Plain-text document sources:
*** Block opens ***
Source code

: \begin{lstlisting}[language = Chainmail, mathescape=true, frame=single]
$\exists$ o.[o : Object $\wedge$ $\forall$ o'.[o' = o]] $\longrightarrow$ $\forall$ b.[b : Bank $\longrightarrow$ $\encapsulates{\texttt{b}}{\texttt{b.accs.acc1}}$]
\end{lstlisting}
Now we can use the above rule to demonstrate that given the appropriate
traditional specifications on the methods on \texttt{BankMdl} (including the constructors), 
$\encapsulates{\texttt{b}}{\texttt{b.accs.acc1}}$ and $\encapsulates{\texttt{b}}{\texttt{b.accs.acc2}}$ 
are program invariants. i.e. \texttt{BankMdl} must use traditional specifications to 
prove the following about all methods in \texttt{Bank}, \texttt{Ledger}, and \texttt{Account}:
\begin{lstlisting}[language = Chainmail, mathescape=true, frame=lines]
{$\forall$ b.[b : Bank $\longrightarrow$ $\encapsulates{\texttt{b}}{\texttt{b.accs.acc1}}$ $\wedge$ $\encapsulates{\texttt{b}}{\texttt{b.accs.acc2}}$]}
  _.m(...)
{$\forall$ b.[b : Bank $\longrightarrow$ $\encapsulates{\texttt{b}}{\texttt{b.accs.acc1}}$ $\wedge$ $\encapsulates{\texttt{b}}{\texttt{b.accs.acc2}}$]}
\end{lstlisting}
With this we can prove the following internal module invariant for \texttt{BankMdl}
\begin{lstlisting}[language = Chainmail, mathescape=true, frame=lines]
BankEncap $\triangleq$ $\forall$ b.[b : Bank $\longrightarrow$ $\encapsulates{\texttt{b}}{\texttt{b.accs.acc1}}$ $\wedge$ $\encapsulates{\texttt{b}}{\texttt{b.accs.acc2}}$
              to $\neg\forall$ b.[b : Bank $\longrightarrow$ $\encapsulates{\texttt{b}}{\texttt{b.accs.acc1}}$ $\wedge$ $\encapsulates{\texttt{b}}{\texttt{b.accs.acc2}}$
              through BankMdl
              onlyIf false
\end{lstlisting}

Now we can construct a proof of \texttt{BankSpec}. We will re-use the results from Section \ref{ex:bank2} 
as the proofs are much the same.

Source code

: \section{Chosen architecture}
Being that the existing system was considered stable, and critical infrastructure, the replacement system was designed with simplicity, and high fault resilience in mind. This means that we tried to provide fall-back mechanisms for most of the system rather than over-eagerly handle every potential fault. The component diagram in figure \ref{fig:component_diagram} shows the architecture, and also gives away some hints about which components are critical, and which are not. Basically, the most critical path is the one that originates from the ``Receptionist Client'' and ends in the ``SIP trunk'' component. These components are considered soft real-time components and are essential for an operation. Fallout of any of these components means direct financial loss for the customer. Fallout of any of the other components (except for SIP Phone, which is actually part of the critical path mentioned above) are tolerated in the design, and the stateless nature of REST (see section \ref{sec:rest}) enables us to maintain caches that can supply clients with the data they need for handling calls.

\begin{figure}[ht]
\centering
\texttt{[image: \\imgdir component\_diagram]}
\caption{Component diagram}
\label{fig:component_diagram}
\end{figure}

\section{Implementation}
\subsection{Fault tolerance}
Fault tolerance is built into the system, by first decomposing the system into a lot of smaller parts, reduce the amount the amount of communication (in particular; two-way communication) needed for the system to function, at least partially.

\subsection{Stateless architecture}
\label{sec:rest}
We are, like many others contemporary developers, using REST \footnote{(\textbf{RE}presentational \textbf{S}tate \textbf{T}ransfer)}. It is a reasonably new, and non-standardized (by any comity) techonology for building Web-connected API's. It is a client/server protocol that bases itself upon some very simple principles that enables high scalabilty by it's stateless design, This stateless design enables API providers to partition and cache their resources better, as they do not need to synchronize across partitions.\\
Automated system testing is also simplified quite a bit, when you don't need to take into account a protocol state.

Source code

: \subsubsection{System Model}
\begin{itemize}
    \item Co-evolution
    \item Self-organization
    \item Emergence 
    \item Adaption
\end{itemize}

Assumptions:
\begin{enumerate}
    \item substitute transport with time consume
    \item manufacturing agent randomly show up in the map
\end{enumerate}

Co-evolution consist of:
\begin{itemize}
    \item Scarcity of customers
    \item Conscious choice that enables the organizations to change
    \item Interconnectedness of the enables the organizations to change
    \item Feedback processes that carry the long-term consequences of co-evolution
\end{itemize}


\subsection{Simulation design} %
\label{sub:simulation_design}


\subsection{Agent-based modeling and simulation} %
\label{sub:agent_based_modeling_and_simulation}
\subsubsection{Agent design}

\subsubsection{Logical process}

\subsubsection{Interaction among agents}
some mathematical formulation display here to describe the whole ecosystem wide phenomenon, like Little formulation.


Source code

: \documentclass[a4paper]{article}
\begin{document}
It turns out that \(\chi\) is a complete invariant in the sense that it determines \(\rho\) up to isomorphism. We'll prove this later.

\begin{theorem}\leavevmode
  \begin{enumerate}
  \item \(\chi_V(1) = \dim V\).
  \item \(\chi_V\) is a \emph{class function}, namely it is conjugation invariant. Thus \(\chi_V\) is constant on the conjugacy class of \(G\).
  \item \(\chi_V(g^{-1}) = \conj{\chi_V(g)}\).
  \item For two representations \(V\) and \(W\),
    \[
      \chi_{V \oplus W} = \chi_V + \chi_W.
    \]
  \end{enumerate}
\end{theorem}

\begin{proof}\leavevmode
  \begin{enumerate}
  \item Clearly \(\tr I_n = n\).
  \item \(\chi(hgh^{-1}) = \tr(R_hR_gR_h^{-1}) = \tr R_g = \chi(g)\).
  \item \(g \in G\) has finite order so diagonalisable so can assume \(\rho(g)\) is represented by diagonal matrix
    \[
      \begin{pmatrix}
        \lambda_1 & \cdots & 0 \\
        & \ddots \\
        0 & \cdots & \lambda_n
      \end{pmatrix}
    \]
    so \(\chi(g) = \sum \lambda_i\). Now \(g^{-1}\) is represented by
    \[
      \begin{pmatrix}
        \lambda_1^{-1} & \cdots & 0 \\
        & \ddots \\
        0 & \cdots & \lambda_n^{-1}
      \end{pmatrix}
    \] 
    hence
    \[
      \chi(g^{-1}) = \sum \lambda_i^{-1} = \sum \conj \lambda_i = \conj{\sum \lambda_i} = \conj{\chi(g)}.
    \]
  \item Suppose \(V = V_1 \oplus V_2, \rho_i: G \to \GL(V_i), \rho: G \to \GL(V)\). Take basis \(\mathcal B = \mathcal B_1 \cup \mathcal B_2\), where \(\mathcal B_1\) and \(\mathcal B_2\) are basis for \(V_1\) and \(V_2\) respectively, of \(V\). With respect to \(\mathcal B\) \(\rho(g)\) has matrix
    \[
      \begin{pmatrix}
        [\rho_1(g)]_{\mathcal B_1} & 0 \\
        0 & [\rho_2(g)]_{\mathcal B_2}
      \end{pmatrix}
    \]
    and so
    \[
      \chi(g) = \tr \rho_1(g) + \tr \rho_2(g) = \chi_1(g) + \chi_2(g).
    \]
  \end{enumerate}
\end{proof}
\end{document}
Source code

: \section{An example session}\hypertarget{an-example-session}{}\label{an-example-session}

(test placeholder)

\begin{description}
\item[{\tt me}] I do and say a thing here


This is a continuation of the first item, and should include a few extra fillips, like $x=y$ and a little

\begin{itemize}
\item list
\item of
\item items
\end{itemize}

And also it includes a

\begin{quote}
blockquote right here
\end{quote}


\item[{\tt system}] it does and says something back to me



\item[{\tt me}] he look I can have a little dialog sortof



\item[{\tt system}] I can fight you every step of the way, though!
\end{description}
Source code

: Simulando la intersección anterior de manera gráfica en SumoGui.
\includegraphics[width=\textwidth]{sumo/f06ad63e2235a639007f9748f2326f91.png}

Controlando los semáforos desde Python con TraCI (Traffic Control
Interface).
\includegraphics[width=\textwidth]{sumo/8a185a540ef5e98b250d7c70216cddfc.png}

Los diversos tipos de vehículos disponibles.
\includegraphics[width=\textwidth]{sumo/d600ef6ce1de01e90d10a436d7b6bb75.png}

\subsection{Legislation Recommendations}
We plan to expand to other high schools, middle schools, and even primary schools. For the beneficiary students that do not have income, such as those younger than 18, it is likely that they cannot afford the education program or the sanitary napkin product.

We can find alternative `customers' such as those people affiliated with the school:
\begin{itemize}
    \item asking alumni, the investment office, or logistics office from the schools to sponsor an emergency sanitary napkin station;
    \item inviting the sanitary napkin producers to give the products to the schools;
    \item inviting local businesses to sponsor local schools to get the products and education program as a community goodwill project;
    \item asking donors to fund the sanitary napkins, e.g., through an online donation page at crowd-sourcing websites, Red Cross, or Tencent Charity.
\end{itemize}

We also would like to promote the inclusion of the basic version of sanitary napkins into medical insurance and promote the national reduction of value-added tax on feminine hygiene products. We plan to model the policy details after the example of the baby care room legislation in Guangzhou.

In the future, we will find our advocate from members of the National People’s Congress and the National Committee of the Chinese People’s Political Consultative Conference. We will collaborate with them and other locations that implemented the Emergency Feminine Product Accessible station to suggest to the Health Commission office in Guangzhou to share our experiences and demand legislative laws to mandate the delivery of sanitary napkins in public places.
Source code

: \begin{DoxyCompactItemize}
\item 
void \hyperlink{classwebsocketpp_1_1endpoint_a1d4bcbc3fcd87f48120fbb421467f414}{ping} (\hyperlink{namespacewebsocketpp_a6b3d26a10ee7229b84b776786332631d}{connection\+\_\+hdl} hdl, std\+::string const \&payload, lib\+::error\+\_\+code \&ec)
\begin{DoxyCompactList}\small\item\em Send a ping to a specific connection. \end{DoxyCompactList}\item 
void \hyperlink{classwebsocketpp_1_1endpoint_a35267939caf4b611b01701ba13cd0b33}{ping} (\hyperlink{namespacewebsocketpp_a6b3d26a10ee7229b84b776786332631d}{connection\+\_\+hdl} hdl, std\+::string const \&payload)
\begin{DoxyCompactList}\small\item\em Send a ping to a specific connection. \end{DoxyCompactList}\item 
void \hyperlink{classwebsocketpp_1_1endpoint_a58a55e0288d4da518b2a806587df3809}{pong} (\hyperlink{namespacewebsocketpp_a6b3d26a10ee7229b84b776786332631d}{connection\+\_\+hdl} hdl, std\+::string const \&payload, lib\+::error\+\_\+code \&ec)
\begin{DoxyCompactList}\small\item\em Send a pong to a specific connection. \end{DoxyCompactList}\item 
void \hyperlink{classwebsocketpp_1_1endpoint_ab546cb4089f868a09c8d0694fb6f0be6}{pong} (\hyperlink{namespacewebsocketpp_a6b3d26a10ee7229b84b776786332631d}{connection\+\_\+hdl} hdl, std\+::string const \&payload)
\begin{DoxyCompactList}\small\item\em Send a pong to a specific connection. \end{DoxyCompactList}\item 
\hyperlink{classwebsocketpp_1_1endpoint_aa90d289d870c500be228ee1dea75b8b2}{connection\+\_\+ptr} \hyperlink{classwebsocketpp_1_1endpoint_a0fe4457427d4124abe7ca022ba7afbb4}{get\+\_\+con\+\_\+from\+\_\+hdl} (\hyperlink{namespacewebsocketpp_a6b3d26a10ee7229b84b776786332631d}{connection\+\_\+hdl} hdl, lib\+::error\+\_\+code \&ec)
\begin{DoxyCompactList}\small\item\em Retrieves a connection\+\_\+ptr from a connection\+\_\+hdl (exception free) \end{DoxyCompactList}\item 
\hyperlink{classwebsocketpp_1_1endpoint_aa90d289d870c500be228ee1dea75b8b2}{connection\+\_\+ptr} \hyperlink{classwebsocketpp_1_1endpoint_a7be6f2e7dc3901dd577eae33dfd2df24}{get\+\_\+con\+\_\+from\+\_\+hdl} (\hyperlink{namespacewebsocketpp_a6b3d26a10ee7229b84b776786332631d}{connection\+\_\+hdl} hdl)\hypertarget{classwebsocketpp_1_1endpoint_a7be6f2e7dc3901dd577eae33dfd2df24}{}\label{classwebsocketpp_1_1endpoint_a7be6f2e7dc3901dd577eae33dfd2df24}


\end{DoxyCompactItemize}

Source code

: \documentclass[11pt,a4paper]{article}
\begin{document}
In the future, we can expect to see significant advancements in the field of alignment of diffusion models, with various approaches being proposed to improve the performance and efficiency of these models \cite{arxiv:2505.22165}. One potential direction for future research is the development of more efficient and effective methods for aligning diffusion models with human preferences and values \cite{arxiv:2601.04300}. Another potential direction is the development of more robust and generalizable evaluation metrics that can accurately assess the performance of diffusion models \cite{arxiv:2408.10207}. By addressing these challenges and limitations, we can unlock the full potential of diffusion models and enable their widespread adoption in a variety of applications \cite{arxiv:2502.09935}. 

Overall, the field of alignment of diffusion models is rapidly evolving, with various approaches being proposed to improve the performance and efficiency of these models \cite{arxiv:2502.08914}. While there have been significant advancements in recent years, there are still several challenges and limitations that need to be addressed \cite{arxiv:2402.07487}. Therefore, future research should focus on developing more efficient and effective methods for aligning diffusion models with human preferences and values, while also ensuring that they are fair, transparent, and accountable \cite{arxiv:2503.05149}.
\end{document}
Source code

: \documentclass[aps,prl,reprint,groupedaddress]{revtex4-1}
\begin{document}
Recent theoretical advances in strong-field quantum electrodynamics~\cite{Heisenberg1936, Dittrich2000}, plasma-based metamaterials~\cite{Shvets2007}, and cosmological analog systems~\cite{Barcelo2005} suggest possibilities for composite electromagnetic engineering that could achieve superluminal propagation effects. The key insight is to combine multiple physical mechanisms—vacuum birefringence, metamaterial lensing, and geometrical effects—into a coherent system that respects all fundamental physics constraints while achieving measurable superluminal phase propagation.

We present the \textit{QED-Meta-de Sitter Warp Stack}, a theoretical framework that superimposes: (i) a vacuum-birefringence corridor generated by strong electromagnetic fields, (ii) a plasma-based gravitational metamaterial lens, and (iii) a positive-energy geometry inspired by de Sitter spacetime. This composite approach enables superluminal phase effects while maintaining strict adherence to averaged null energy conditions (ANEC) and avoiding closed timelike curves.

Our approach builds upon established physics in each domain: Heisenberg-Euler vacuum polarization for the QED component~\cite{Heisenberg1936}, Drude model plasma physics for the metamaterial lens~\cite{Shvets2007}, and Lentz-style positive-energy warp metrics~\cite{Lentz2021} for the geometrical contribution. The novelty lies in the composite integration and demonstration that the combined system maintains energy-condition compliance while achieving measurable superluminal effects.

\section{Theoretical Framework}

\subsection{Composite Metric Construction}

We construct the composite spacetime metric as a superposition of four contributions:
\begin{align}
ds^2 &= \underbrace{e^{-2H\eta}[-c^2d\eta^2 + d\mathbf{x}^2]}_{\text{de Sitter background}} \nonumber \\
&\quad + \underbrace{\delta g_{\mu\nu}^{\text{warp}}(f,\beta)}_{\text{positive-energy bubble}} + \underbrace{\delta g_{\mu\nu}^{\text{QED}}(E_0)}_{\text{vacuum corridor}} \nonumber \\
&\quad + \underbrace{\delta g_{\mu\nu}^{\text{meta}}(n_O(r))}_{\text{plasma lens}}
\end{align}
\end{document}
*** Block closes ***
• [Description of the task] Please go through the data and copy each line containing the word "suggest".

• [Response for this exercise]
In the future, we will find our advocate from members of the National People’s Congress and the National Committee of the Chinese People’s Political Consultative Conference. We will collaborate with them and other locations that implemented the Emergency Feminine Product Accessible station to suggest to the Health Commission office in Guangzhou to share our experiences and demand legislative laws to mandate the delivery of sanitary napkins in public places.
Recent theoretical advances in strong-field quantum electrodynamics~\cite{Heisenberg1936, Dittrich2000}, plasma-based metamaterials~\cite{Shvets2007}, and cosmological analog systems~\cite{Barcelo2005} suggest possibilities for composite electromagnetic engineering that could achieve superluminal propagation effects. The key insight is to combine multiple physical mechanisms—vacuum birefringence, metamaterial lensing, and geometrical effects—into a coherent system that respects all fundamental physics constraints while achieving measurable superluminal phase propagation.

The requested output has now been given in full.